__PROBLEM DESCRIPTION__
Give the number of lines in the entries below that hold "pipelines", with no accompanying words.

[Items listed in a dataset]
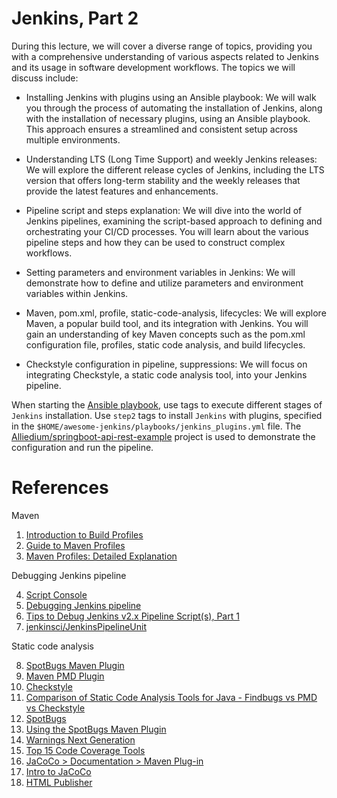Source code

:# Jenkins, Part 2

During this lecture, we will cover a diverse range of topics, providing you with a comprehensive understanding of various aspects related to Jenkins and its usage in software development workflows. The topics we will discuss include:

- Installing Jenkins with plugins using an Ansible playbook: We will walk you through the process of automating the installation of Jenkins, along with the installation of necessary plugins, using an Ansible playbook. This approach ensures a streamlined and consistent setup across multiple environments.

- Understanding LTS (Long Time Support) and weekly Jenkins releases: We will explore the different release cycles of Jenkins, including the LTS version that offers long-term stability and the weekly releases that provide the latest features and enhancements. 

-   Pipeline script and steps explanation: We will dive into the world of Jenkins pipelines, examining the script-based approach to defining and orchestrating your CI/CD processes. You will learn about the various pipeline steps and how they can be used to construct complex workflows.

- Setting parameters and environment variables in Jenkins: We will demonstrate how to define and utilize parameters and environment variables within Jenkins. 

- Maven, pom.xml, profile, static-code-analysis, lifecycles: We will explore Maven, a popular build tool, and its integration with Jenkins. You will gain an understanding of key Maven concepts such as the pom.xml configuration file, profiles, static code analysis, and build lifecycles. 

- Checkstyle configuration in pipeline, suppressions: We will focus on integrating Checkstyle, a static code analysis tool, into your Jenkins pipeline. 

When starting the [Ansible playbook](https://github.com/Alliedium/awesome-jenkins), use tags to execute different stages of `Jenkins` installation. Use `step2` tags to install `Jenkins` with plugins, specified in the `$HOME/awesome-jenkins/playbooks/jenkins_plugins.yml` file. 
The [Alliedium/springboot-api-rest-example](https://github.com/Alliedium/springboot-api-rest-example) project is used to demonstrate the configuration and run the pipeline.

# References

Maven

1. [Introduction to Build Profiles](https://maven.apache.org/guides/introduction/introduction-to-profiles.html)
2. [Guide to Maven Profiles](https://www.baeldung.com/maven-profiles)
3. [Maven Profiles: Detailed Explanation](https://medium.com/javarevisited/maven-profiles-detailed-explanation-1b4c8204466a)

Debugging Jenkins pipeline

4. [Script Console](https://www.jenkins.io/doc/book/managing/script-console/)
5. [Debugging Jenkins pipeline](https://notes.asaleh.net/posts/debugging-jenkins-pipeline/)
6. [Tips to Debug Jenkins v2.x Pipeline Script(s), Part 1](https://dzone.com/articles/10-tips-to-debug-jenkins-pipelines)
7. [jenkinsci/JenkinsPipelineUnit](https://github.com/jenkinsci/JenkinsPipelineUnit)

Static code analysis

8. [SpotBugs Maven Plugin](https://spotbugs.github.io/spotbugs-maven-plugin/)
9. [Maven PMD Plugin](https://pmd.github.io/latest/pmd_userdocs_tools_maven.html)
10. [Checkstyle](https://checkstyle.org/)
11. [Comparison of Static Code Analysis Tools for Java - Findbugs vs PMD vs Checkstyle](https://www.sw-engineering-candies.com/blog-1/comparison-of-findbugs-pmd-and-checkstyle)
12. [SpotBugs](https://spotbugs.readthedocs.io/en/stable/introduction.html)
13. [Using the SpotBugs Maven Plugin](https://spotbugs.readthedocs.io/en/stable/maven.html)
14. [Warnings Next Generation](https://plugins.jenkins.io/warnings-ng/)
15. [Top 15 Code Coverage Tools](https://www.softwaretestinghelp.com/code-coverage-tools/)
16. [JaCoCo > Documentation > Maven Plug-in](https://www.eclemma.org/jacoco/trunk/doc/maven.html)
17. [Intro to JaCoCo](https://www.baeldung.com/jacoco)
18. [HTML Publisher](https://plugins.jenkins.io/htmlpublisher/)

---

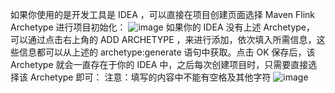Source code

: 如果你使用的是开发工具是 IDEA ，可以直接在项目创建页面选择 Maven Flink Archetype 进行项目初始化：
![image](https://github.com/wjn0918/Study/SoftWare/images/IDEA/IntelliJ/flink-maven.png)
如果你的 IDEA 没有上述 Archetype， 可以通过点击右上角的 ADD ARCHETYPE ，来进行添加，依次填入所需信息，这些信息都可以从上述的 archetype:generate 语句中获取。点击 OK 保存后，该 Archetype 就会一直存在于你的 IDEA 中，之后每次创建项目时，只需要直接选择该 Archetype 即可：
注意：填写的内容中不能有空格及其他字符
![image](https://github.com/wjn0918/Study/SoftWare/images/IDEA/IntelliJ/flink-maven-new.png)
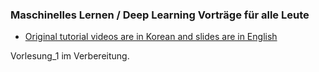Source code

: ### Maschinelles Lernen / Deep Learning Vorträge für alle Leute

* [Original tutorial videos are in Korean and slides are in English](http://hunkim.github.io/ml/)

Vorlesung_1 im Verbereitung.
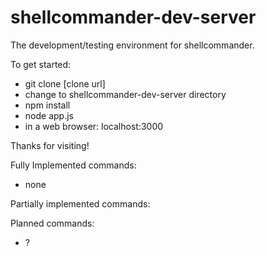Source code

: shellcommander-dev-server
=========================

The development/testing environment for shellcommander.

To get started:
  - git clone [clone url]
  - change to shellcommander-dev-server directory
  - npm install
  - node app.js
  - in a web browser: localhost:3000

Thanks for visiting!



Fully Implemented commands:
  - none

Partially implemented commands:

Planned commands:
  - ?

__EXERCISE SOLUTION__
2